> What you need to do
Scan the data below and state the number of lines that include the word "imagemagick", adding no comment.

── Provided records ──

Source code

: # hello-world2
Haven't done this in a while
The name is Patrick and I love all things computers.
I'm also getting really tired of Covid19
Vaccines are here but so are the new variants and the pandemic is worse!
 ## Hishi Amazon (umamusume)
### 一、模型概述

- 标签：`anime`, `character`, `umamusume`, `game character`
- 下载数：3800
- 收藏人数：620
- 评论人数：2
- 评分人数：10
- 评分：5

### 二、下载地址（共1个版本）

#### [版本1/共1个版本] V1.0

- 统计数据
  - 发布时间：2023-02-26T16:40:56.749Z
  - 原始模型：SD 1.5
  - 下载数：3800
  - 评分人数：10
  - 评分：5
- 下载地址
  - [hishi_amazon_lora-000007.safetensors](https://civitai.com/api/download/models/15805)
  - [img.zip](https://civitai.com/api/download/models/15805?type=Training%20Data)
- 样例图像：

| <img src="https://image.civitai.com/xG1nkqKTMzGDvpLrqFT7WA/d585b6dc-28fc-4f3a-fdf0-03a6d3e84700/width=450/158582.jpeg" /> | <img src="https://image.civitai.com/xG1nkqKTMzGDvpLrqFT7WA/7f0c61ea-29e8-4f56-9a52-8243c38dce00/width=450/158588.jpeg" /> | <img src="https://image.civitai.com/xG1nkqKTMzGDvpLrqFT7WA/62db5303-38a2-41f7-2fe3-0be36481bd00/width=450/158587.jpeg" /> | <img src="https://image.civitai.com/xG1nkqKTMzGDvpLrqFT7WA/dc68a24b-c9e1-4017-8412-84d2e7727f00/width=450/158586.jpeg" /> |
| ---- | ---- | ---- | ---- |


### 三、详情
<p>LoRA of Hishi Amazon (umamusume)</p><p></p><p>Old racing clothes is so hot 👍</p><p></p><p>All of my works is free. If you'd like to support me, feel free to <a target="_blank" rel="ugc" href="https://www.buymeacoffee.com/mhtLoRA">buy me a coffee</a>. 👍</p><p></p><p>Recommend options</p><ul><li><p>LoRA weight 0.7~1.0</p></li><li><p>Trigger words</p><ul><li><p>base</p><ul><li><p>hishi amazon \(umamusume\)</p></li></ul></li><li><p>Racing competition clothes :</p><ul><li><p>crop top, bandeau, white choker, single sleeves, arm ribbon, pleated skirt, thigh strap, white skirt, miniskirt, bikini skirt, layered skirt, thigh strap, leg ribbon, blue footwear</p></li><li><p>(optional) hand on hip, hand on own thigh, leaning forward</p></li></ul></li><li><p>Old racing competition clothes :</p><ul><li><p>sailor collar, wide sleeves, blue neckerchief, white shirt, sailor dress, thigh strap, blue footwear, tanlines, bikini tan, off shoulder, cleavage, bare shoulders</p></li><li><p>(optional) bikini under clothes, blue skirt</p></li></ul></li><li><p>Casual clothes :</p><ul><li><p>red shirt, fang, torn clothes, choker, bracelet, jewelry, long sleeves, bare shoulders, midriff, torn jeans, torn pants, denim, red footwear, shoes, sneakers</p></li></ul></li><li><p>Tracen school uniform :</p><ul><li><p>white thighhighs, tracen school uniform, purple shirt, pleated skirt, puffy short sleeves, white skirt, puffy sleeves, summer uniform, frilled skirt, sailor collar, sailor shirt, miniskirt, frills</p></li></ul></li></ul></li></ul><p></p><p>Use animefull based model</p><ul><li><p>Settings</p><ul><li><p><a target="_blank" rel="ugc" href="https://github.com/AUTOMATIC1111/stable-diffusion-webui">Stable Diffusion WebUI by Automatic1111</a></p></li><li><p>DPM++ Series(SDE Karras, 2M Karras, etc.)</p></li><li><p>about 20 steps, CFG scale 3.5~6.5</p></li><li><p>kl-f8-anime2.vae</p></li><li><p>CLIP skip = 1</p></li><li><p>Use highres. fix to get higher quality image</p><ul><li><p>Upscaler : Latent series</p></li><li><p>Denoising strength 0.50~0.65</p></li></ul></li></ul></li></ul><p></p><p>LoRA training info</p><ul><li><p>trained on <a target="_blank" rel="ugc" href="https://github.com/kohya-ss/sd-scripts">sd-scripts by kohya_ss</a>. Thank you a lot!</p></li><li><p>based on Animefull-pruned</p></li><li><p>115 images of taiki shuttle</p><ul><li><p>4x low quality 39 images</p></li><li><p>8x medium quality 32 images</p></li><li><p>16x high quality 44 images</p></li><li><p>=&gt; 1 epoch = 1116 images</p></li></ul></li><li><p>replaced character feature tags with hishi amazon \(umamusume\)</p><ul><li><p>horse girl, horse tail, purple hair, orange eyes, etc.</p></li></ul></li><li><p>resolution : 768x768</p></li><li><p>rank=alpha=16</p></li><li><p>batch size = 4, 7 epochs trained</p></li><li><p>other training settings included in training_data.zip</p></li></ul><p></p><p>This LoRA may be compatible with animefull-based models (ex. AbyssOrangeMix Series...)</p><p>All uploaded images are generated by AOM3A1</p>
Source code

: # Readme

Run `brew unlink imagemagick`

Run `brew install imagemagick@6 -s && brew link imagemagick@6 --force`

───

> Result of this task
2